Someone pushes your door open because the latch doesn't work. The door hits your purse, which is hanging around your neck in front of your chest, and you and your purse topple backward against the tank of the toilet. "Occupied!" you scream, as you reach for the door, dropping your precious, tiny, crumpled tissue in a puddle on the floor, lose your footing altogether, and slide down directly onto the TOILET SEAT. It is wet of course. You bolt up, knowing all too well that it's too late. Your bare bottom has made contact with every imaginable germ and life form on the uncovered seat because YOU never laid down toilet paper - not that there was any, even if you had taken time to try. You know that your mother would be utterly appalled if she knew, because, you're certain her bare bottom never touched a public toilet seat because, frankly, dear, "You just don't KNOW what kind of diseases you could get. "



By this time, the automatic sensor on the back of the toilet is so confused that it flushes, propelling a stream of water like a fire hose against the inside of the bowl that sprays a fine mist of water that covers your butt and runs down your legs and into your shoes. The flush somehow sucks everything down with such force that you grab onto the empty toilet paper dispenser for fear of being dragged in too. At this point, you give up. You're soaked by the spewing water and the wet toilet seat. You're exhausted. You try to wipe with a gum wrapper you found in your pocket and then slink out inconspicuously to the sinks.

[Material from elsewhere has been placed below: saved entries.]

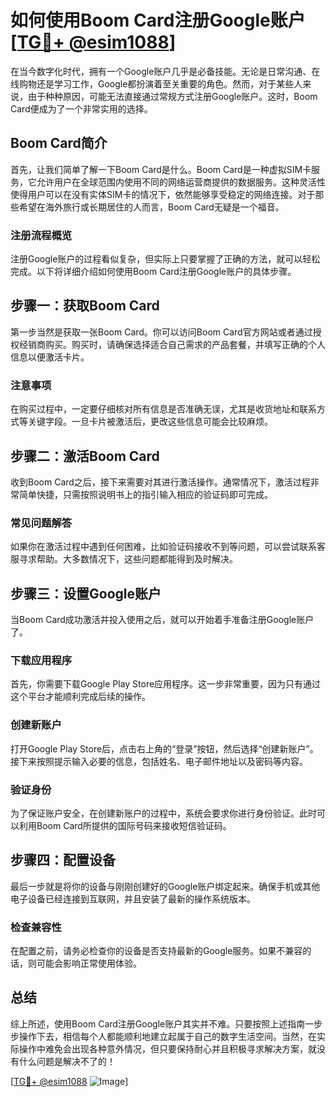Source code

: # 如何使用Boom Card注册Google账户[[TG💪+ @esim1088](https://t.me/s/esim1088)]

在当今数字化时代，拥有一个Google账户几乎是必备技能。无论是日常沟通、在线购物还是学习工作，Google都扮演着至关重要的角色。然而，对于某些人来说，由于种种原因，可能无法直接通过常规方式注册Google账户。这时，Boom Card便成为了一个非常实用的选择。

## Boom Card简介

首先，让我们简单了解一下Boom Card是什么。Boom Card是一种虚拟SIM卡服务，它允许用户在全球范围内使用不同的网络运营商提供的数据服务。这种灵活性使得用户可以在没有实体SIM卡的情况下，依然能够享受稳定的网络连接。对于那些希望在海外旅行或长期居住的人而言，Boom Card无疑是一个福音。

### 注册流程概览

注册Google账户的过程看似复杂，但实际上只要掌握了正确的方法，就可以轻松完成。以下将详细介绍如何使用Boom Card注册Google账户的具体步骤。

## 步骤一：获取Boom Card

第一步当然是获取一张Boom Card。你可以访问Boom Card官方网站或者通过授权经销商购买。购买时，请确保选择适合自己需求的产品套餐，并填写正确的个人信息以便激活卡片。

### 注意事项

在购买过程中，一定要仔细核对所有信息是否准确无误，尤其是收货地址和联系方式等关键字段。一旦卡片被激活后，更改这些信息可能会比较麻烦。

## 步骤二：激活Boom Card

收到Boom Card之后，接下来需要对其进行激活操作。通常情况下，激活过程非常简单快捷，只需按照说明书上的指引输入相应的验证码即可完成。

### 常见问题解答

如果你在激活过程中遇到任何困难，比如验证码接收不到等问题，可以尝试联系客服寻求帮助。大多数情况下，这些问题都能得到及时解决。

## 步骤三：设置Google账户

当Boom Card成功激活并投入使用之后，就可以开始着手准备注册Google账户了。

### 下载应用程序

首先，你需要下载Google Play Store应用程序。这一步非常重要，因为只有通过这个平台才能顺利完成后续的操作。

### 创建新账户

打开Google Play Store后，点击右上角的“登录”按钮，然后选择“创建新账户”。接下来按照提示输入必要的信息，包括姓名、电子邮件地址以及密码等内容。

### 验证身份

为了保证账户安全，在创建新账户的过程中，系统会要求你进行身份验证。此时可以利用Boom Card所提供的国际号码来接收短信验证码。

## 步骤四：配置设备

最后一步就是将你的设备与刚刚创建好的Google账户绑定起来。确保手机或其他电子设备已经连接到互联网，并且安装了最新的操作系统版本。

### 检查兼容性

在配置之前，请务必检查你的设备是否支持最新的Google服务。如果不兼容的话，则可能会影响正常使用体验。

## 总结

综上所述，使用Boom Card注册Google账户其实并不难。只要按照上述指南一步步操作下去，相信每个人都能顺利地建立起属于自己的数字生活空间。当然，在实际操作中难免会出现各种意外情况，但只要保持耐心并且积极寻求解决方案，就没有什么问题是解决不了的！

[[TG💪+ @esim1088](https://t.me/s/esim1088) ![Image](https://i.postimg.cc/4NQfJmqS/Snipaste-2025-05-13-00-14-12.png)]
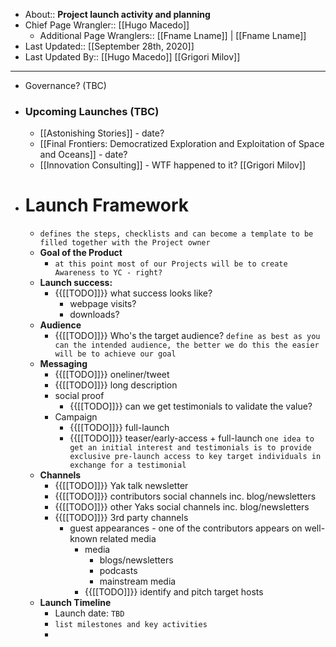- About:: __Project launch activity and planning__
- Chief Page Wrangler:: [[Hugo Macedo]] 
    - Additional Page Wranglers:: [[Fname Lname]] | [[Fname Lname]] 
- Last Updated:: [[September 28th, 2020]]
- Last Updated By:: [[Hugo Macedo]] [[Grigori Milov]]
- ----------------------------------------------
- Governance? (TBC)
- ### Upcoming Launches (TBC)
    - [[Astonishing Stories]] - date?
    - [[Final Frontiers: Democratized Exploration and Exploitation of Space and Oceans]] - date?
    - [[Innovation Consulting]] - WTF happened to it? [[Grigori Milov]]
- # Launch Framework
    - `defines the steps, checklists and can become a template to be filled together with the Project owner`
    - **Goal of the Product**
        - `at this point most of our Projects will be to create Awareness to YC - right?`
    - **Launch success:**
        - {{[[TODO]]}} what success looks like?
            - webpage visits?
            - downloads?
    - **Audience**
        - {{[[TODO]]}} Who's the target audience?
`define as best as you can the intended audience, the better we do this the easier will be to achieve our goal`
    - **Messaging**
        - {{[[TODO]]}} oneliner/tweet
        - {{[[TODO]]}} long description
        - social proof
            - {{[[TODO]]}} can we get testimonials to validate the value?
        - Campaign
            - {{[[TODO]]}} full-launch
            - {{[[TODO]]}} teaser/early-access + full-launch
`one idea to get an initial interest and testimonials is to provide exclusive pre-launch access to key target individuals in exchange for a testimonial`
    - **Channels**
        - {{[[TODO]]}} Yak talk newsletter
        - {{[[TODO]]}} contributors social channels inc. blog/newsletters
        - {{[[TODO]]}} other Yaks social channels inc. blog/newsletters
        - {{[[TODO]]}} 3rd party channels
            - guest appearances - one of the contributors appears on well-known related media
                - media
                    - blogs/newsletters
                    - podcasts
                    - mainstream media
                - {{[[TODO]]}} identify and pitch target hosts
    - **Launch Timeline**
        - Launch date: `TBD`
        - `list milestones and key activities`
        - 
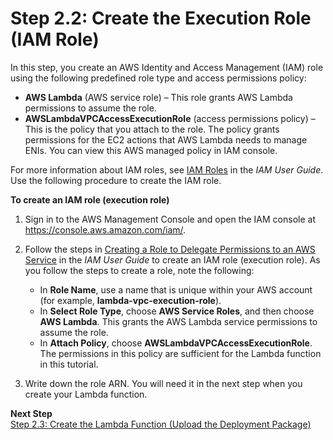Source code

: # Step 2\.2: Create the Execution Role \(IAM Role\)<a name="vpc-ec-create-iam-role"></a>

In this step, you create an AWS Identity and Access Management \(IAM\) role using the following predefined role type and access permissions policy:
+ **AWS Lambda** \(AWS service role\) – This role grants AWS Lambda permissions to assume the role\. 
+ **AWSLambdaVPCAccessExecutionRole** \(access permissions policy\) – This is the policy that you attach to the role\. The policy grants permissions for the EC2 actions that AWS Lambda needs to manage ENIs\. You can view this AWS managed policy in IAM console\.

 For more information about IAM roles, see [IAM Roles](https://docs.aws.amazon.com/IAM/latest/UserGuide/id_roles.html) in the *IAM User Guide*\. Use the following procedure to create the IAM role\.

**To create an IAM role \(execution role\)**

1. Sign in to the AWS Management Console and open the IAM console at [https://console\.aws\.amazon\.com/iam/](https://console.aws.amazon.com/iam/)\.

1. Follow the steps in [Creating a Role to Delegate Permissions to an AWS Service](https://docs.aws.amazon.com/IAM/latest/UserGuide/id_roles_create_for-service.html) in the *IAM User Guide* to create an IAM role \(execution role\)\. As you follow the steps to create a role, note the following:
   + In **Role Name**, use a name that is unique within your AWS account \(for example, **lambda\-vpc\-execution\-role**\)\. 
   + In **Select Role Type**, choose **AWS Service Roles**, and then choose **AWS Lambda**\. This grants the AWS Lambda service permissions to assume the role\.
   + In **Attach Policy**, choose **AWSLambdaVPCAccessExecutionRole**\. The permissions in this policy are sufficient for the Lambda function in this tutorial\.

1. Write down the role ARN\. You will need it in the next step when you create your Lambda function\.

**Next Step**  
[Step 2\.3: Create the Lambda Function \(Upload the Deployment Package\)](vpc-ec-upload-deployment-pkg.md)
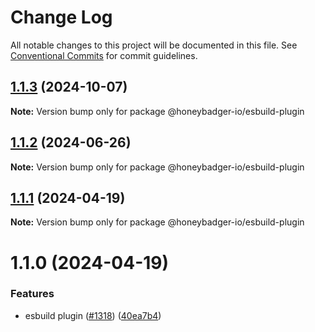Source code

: # Change Log

All notable changes to this project will be documented in this file.
See [Conventional Commits](https://conventionalcommits.org) for commit guidelines.

## [1.1.3](https://github.com/honeybadger-io/honeybadger-js/compare/@honeybadger-io/esbuild-plugin@1.1.2...@honeybadger-io/esbuild-plugin@1.1.3) (2024-10-07)

**Note:** Version bump only for package @honeybadger-io/esbuild-plugin





## [1.1.2](https://github.com/honeybadger-io/honeybadger-js/compare/@honeybadger-io/esbuild-plugin@1.1.1...@honeybadger-io/esbuild-plugin@1.1.2) (2024-06-26)

**Note:** Version bump only for package @honeybadger-io/esbuild-plugin





## [1.1.1](https://github.com/honeybadger-io/honeybadger-js/compare/@honeybadger-io/esbuild-plugin@1.1.0...@honeybadger-io/esbuild-plugin@1.1.1) (2024-04-19)

**Note:** Version bump only for package @honeybadger-io/esbuild-plugin





# 1.1.0 (2024-04-19)


### Features

* esbuild plugin ([#1318](https://github.com/honeybadger-io/honeybadger-js/issues/1318)) ([40ea7b4](https://github.com/honeybadger-io/honeybadger-js/commit/40ea7b4f9c27aecfd5a8051323fca3ab72c7a07a))
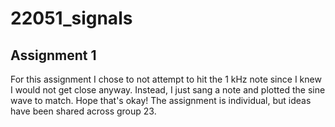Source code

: # 22051_signals

## Assignment 1
For this assignment I chose to not attempt to hit the 1 kHz note since I knew I would not get close anyway.
Instead, I just sang a note and plotted the sine wave to match. Hope that's okay!
The assignment is individual, but ideas have been shared across group 23.
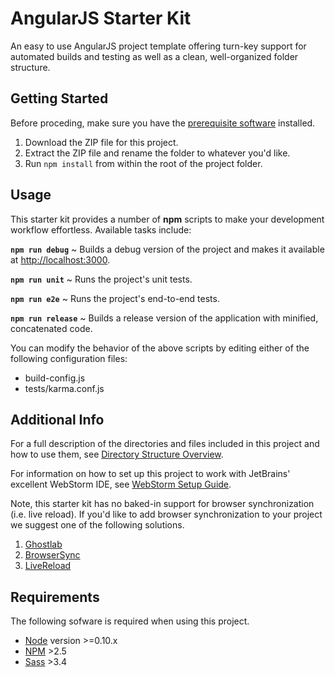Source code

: # AngularJS Starter Kit

An easy to use AngularJS project template offering turn-key support for automated builds and testing as well as a clean, well-organized folder structure.

## Getting Started

Before proceding, make sure you have the [prerequisite software](#requirements) installed.

1. Download the ZIP file for this project.
1. Extract the ZIP file and rename the folder to whatever you'd like.
1. Run `npm install` from within the root of the project folder.

## Usage

This starter kit provides a number of **npm** scripts to make your development workflow effortless. Available tasks include:

**`npm run debug`** ~ Builds a debug version of the project and makes it available at [http://localhost:3000](http://localhost:3000).

**`npm run unit`** ~ Runs the project's unit tests.

**`npm run e2e`** ~ Runs the project's end-to-end tests.

**`npm run release`** ~ Builds a release version of the application with minified, concatenated code.

You can modify the behavior of the above scripts by editing either of the following configuration files:

- build-config.js
- tests/karma.conf.js

## Additional Info

For a full description of the directories and files included in this project and how to use them, see [Directory Structure Overview](docs/Directory_Structure_Overview.md).

For information on how to set up this project to work with JetBrains' excellent WebStorm IDE, see [WebStorm Setup Guide](docs/WebStorm_Setup_Guide.md).

Note, this starter kit has no baked-in support for browser synchronization (i.e. live reload). If you'd like to add browser synchronization to your project we suggest one of the following solutions.

1. [Ghostlab](http://vanamco.com/ghostlab/)
2. [BrowserSync](http://www.browsersync.io/)
3. [LiveReload](http://livereload.com/)

## Requirements

The following sofware is required when using this project.

+ [Node](http://nodejs.org/) version >=0.10.x
+ [NPM](https://www.npmjs.com/) >2.5
+ [Sass](http://sass-lang.com/) >3.4
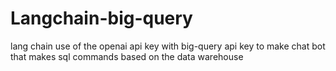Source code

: # Langchain-big-query
lang chain use of the openai api key with big-query api key to make chat bot that makes sql commands based on the data warehouse
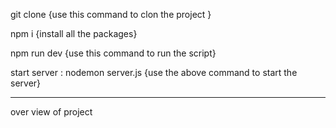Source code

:git clone 
{use this command to clon the project }

npm i 
{install all the packages}

npm run dev 
{use this command to run the script}


start server : nodemon server.js
{use the above command to start the server}




-----------------------------------------------------------------------------------------------------------
over view of project 
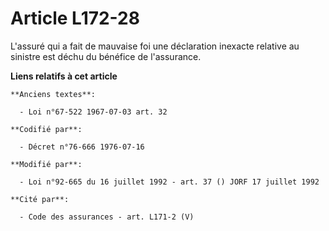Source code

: # Article L172-28

L'assuré qui a fait de mauvaise foi une déclaration inexacte relative au sinistre est déchu du bénéfice de l'assurance.

**Liens relatifs à cet article**

	**Anciens textes**:

	  - Loi n°67-522 1967-07-03 art. 32

	**Codifié par**:

	  - Décret n°76-666 1976-07-16

	**Modifié par**:

	  - Loi n°92-665 du 16 juillet 1992 - art. 37 () JORF 17 juillet 1992

	**Cité par**:

	  - Code des assurances - art. L171-2 (V)
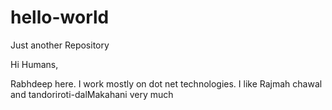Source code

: # hello-world
Just another Repository


Hi Humans,

Rabhdeep here. I work mostly on dot net technologies.
I like Rajmah chawal and tandoriroti-dalMakahani very much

You can't figure out how to operate the faucets with the automatic sensors, so you wipe your hands with spit and a dry paper towel and walk past the line of women still waiting.



You are no longer able to smile politely to them. A kind soul at the very end of the line points out a piece of toilet paper trailing from your shoe. (Where was that when you NEEDED it?? ) You yank the paper from your shoe, plunk it in the woman's hand and tell her warmly, "Here, you just might need this. "



As you exit, you spot your hubby, who has long since entered, used, and left the men's restroom. Annoyed, he asks, "What took you so long, and why is your purse hanging around your neck?"



This is dedicated to women everywhere who deal with a public restrooms (rest??? you've GOT to be kidding!!). It finally explains to the men what really does take us so long. It also answers their other commonly asked questions about why women go to the restroom in pairs. It's so the other gal can hold the door, hang onto your purse and hand you Kleenex under the door!



This HAD to be written by a woman! No one else could describe it so accurately!



Send this to all women that need a good laugh AND, don't forget to have a mammogram!!!!!! It could save your life!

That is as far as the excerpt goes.